But the plot, as primitive as it is, still isn't very clear; it never acquires the spontaneity or the force of a true "story" but seems to exist mainly as a pretext for the familiar Ninja banter so beloved of the cult, as in "Cowabunga, dudes," and such forth; and, every now and then, for some exotic fighting.

As for the fighting, there's less of it, but it's still in the same overblown, "harmless" acrobatics, cartoony and ridiculous, played against amplified WHACKS and THWAKS so earsplittingly resonant you feel as if you're under depth-charge attack. Ouch!

The curiosity in the film is represented by the once-distinguished actor David Warner, appearing as the absent-minded scientist whose sloppiness 15 years ago created the ooze which in turn created our heroes. On that count alone, I think he should be arrested for war crimes. Yet far from being a villainous polluter of liberal pop movie mythology, the Warner character is offered with surprising value-neutrality. In fact, I'm not quite sure what he's doing in this film, being neither villain nor hero but more of a visitor. The movie barely notices him.

On the far more important corporate endorsement front, the big news is that the Teenage Mutant Turtle/Domino's Pizza co-promotion deal has apparently fizzled and Domino's is nowhere to be seen in the Ninja world. But pizza is still important to the ninja-turtle lifestyle: The turt-teens ingest heroic, albeit anonymous, quantities of the stuff.
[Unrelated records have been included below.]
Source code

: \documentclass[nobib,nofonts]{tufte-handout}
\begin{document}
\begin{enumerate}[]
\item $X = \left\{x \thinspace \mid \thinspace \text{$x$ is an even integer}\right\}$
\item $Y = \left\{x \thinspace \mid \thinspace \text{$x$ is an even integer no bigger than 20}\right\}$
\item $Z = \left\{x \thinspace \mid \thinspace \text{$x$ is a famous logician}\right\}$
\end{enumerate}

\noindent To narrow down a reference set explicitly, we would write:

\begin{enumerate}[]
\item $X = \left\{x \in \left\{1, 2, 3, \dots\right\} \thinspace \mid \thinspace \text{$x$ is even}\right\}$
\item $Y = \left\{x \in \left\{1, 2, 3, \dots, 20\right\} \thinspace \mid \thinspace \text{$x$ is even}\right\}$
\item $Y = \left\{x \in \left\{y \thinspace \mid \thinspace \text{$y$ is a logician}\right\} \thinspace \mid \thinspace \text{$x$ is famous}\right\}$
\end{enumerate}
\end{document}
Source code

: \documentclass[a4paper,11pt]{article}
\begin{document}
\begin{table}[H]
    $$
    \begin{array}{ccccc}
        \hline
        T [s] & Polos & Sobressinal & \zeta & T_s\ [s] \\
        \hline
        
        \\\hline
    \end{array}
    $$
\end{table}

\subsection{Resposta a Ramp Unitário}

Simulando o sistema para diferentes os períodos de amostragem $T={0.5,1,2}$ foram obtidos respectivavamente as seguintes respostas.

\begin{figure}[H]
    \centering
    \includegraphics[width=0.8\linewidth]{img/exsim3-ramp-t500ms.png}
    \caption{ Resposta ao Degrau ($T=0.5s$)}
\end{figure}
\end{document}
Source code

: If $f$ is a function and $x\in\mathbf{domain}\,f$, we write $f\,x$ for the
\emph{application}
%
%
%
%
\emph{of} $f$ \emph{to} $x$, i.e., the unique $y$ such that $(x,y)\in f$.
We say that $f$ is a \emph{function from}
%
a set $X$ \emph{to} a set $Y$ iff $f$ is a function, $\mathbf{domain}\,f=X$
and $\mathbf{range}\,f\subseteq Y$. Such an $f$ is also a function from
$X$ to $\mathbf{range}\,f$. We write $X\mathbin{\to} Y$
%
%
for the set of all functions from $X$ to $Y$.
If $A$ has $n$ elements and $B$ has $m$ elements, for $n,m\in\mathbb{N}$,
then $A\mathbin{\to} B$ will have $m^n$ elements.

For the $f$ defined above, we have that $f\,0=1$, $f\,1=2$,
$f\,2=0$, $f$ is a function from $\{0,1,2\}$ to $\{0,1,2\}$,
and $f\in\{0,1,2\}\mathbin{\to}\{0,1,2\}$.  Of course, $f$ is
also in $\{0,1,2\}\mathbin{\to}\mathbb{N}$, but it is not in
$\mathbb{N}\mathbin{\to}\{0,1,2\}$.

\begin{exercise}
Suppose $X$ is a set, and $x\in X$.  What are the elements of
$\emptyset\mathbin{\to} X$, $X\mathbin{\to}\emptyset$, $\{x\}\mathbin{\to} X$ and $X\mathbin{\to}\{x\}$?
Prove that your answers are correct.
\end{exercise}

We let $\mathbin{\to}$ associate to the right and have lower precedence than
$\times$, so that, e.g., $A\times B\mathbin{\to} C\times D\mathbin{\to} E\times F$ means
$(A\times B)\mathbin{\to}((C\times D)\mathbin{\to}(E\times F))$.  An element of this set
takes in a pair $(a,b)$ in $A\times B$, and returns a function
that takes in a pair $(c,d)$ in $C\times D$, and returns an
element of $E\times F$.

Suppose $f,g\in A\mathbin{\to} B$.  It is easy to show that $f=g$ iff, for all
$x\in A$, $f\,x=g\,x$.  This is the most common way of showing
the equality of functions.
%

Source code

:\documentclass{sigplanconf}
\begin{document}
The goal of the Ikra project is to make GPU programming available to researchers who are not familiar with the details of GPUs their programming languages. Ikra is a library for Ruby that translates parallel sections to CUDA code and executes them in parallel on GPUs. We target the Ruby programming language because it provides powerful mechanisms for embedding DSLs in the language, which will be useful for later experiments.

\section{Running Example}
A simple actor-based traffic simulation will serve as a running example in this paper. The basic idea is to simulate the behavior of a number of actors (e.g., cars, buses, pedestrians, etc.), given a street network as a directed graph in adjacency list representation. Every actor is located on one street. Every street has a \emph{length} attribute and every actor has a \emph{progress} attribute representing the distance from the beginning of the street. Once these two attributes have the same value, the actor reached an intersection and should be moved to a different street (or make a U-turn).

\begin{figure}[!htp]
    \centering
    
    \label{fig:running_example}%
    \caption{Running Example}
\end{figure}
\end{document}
There's also a girl. There was a girl in the last one, wasn't there? I don't think this is the same one. But it's supposed to be the same one, for she has the same name -- April O'Neill -- and the same job, TV reporter. You're not supposed to notice they've changed girls; and if you do, you're supposed to be quiet about it.

This leaves us with the amphibs themselves. They are named after Renaissance artists and you can distinguish them by crude strokes, such as the color of their eye-masks or their exaggerated accents. As cinema special effects, they're quite impressive, thanks to the talented technicians at Jim Henson's creature workshop, who gave their bland faces surprising agility and uniqueness and their lips amazing prehensility. They are like Kermits on steroids.

But . . . did there really have to be four of them?